First PCB design/etch. What went wrong?

Hello

Set myself a simple task to wean myself off protoboard and on to reading/creating schematics, PCB design in Eagle and etching boards at home.

The schematic, a MIDI in/out breakout board for an Arduino project.

The board layout.

Bottom layer and pads.

Mirrored mask for etching printed to reverse (emulsion) side of Press-N-Peel sheet and ironed on to single-sided copper clad laminate.

The etched board, copper side up.

So far so good? Well no ... presumably I'm supposed to solder to the copper side with the components on the reverse side ... not a problem for the MIDI sockets, 4-pin molex connector, diode and resistor but ... if the IC (a 4N25 opto-isolator) is on the other side then it's pins get reversed!

What should I have done differently? Where did my thinking go wrong? Did it not need mirroring and if not then why do all the etching guides say reverse it?!

... eh ... Ok ... thinking about it ... I didn't visualise the bottom layer as the bottom layer did I? It didn't need mirroring because it was always mirrored anyway as I was "looking through" the board if you will at the bottom layer.

So it's only traces on the top-layer that require mirroring? Not that there would be any on a single-sided board.

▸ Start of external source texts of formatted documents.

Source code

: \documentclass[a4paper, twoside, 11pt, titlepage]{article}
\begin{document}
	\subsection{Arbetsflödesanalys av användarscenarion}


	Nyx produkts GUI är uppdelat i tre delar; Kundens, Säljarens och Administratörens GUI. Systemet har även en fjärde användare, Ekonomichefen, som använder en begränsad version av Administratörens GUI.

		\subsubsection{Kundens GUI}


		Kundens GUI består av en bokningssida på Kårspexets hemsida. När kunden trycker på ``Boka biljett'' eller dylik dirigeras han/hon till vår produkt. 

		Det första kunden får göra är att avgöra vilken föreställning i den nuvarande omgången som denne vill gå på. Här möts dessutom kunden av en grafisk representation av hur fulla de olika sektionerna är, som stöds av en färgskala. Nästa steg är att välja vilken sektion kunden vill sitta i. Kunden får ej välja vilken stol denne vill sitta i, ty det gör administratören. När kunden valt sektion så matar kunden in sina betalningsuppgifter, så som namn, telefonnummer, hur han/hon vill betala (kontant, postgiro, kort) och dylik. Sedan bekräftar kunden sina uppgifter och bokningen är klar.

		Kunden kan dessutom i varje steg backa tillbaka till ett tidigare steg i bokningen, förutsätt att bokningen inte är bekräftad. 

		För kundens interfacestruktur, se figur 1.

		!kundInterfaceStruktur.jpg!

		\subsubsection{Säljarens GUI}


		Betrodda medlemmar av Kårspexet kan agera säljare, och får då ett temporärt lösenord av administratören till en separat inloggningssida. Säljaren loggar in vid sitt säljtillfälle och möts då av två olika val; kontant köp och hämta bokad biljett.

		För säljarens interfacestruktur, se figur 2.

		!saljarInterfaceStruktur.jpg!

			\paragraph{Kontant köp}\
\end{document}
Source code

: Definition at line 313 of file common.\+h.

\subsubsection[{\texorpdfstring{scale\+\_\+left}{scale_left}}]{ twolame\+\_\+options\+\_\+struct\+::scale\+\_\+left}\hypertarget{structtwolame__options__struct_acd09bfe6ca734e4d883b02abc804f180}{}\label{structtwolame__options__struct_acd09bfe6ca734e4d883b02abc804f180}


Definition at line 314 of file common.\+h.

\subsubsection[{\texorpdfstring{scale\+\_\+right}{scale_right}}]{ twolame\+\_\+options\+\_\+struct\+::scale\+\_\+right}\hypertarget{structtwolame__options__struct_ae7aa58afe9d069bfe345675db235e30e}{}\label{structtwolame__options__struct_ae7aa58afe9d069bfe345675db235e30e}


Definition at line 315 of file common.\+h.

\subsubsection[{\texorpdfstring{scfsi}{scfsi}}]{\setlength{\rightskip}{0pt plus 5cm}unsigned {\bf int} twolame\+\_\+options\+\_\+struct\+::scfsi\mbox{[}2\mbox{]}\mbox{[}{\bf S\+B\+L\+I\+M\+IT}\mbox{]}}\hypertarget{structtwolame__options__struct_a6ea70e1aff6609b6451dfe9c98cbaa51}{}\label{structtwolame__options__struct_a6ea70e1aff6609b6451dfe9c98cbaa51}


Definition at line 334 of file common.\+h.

Is all that right? I'm confused ...

Set myself a simple task to wean myself off protoboard and on to reading/creating schematics, PCB design in Eagle and etching boards at home.

While I can't answer your question as to what went wrong, and you are clearly ahead of me (etching boards); never discount using protoboards. Indeed, for most purposes (ie, one-off designs you have no intention of replicating or commercializing), protoboard developed circuits will serve the purpose just fine.

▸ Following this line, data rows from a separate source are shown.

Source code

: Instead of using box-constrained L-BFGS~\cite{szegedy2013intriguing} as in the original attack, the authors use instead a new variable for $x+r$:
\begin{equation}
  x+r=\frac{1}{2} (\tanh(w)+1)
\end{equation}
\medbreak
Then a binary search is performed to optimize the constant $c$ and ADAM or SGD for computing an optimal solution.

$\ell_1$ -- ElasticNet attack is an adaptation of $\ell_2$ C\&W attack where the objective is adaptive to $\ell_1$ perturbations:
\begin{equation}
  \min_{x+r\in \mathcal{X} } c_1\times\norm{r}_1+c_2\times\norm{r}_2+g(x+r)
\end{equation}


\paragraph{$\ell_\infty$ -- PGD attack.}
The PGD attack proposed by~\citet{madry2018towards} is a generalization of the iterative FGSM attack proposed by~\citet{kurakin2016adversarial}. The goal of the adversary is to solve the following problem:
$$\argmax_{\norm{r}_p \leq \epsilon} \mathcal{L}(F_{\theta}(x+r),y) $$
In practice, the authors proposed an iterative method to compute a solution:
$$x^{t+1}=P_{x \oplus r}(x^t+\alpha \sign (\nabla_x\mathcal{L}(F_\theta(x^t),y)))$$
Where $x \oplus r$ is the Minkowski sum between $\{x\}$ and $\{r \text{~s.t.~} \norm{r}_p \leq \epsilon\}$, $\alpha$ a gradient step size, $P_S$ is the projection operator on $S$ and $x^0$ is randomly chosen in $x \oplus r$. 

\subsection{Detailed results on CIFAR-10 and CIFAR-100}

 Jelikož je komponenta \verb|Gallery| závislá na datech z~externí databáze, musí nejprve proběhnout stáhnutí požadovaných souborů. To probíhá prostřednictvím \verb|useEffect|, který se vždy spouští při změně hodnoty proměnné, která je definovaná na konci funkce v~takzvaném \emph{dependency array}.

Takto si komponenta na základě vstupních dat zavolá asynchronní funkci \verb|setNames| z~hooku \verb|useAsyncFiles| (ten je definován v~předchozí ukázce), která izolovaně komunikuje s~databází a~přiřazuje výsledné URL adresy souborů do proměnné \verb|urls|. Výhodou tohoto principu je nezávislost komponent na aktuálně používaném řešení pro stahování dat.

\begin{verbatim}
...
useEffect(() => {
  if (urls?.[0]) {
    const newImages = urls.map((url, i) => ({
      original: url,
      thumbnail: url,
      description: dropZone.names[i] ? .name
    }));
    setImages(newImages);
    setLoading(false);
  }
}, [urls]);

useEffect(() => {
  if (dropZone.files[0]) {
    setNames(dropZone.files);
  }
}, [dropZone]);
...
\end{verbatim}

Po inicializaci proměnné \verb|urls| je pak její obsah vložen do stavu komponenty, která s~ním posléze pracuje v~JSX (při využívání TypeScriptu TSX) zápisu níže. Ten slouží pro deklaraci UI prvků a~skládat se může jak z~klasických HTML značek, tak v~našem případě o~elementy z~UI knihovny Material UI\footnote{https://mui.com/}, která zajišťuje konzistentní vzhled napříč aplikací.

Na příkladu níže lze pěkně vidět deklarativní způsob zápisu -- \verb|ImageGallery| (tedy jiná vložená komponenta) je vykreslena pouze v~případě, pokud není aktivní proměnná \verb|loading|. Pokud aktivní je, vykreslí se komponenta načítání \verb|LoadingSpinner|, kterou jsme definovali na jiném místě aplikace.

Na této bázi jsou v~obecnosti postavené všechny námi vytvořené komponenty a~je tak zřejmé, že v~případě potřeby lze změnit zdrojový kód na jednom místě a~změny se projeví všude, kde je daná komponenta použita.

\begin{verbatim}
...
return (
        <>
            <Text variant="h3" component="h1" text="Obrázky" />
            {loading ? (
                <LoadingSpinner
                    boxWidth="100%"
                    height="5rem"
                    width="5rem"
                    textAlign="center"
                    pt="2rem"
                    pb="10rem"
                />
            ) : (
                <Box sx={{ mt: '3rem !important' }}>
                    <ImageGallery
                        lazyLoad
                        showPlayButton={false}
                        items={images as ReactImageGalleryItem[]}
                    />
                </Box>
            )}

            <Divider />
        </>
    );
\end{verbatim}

There are only a few reasons to consider anything beyond a protoboard, IMO. Such reasons, as those listed above, include knowing when your design will work on a protoboard; typically if you are dealing with high-frequency or high-voltage designs, a custom etched or manufactured PCB would be the way to go (though with some high-voltage designs you may have fall back to point-to-point wiring!).

Depending on what you are doing, etching a single PCB for each circuit you build may actually take more time and cost you more money than building it using a protoboard. As noted, though, its a different thing, though, if you intend on making more than one instance of the device, or for commercialization purposes.

Finally, of course - as you are learning - you must make a few PCBs in order to learn the process. Hopefully someone else here can answer your questions.

Good luck with your learning!

:slight_smile:

You only mirror the top layer. As you said, when you look at the bottom layer on-screen, you are effectively looking at it backwards already....

Despite being backwards, the etching of your board looks really good! Nice job on the transfer and etch. Far Far better than the first one I did....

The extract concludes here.